4. Consider implications for APA Ethics Code and Committee
  • At the February 2010 meeting, the APA Council of Representatives voted to amend Ethical Standards 1.02 and 1.03 to clarify that there is never a defense to violating human rights under the Ethics Code. The first of these standards addresses conflicts between ethics and laws, regulations, or other governing legal authority, while the second addresses conflicts between ethics and organizational demands. This Council action followed an intensive six- month review of these standards undertaken by the APA Ethics Committee. In August of 2009, the Ethics Committee had issued two calls for public and member comment regarding language and an amendment to the Ethics Code. Based on the input received, the Ethics Committee developed revised versions of these two Ethical Standards and a related provision from the Introduction and Applicability section of the Ethics Code for consideration by Council at the February meeting.

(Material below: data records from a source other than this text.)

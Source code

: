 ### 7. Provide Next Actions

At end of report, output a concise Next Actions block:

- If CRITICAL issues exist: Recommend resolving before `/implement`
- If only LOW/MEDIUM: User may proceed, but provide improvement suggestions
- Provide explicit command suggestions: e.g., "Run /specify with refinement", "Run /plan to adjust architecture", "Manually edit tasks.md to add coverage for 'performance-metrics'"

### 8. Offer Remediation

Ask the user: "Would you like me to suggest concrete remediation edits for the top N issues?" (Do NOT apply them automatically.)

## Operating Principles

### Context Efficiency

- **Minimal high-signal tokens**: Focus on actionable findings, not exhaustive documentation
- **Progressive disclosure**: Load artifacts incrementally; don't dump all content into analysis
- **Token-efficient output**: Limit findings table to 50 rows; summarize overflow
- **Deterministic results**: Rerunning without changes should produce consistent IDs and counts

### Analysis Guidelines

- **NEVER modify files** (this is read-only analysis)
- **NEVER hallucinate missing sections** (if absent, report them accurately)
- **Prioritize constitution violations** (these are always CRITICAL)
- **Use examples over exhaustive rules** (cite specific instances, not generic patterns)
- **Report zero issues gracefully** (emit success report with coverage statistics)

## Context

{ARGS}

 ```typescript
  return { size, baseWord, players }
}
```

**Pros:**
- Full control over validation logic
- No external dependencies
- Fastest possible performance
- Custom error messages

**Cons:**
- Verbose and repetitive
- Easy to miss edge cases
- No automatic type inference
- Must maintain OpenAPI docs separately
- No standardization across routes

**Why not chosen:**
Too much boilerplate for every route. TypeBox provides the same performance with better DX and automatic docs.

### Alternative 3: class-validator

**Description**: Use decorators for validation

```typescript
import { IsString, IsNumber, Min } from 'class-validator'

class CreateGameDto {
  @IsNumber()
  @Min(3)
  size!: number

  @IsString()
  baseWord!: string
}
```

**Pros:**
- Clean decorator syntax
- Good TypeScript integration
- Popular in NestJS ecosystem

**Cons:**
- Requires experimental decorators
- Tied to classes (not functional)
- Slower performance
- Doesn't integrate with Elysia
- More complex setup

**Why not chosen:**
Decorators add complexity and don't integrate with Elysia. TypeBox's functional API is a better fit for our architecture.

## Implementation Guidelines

These proposed changes to the Ethics Code became effective on June 1, 2010.

  • The Ethics Committee released a statement in June of 2009 to clarify: that there is no defense to torture under the Ethics Code; that the Committee will not accept any defense to torture in its adjudication of ethics complaints; that torture in any form is unethical for psychologists and wholly inconsistent with APA membership; and that there are no exceptional circumstances whatsoever that may be invoked as a justification for torture. The Committee's June 2009 statement incorporated by reference Council's 2008 prohibition against specific interrogation techniques.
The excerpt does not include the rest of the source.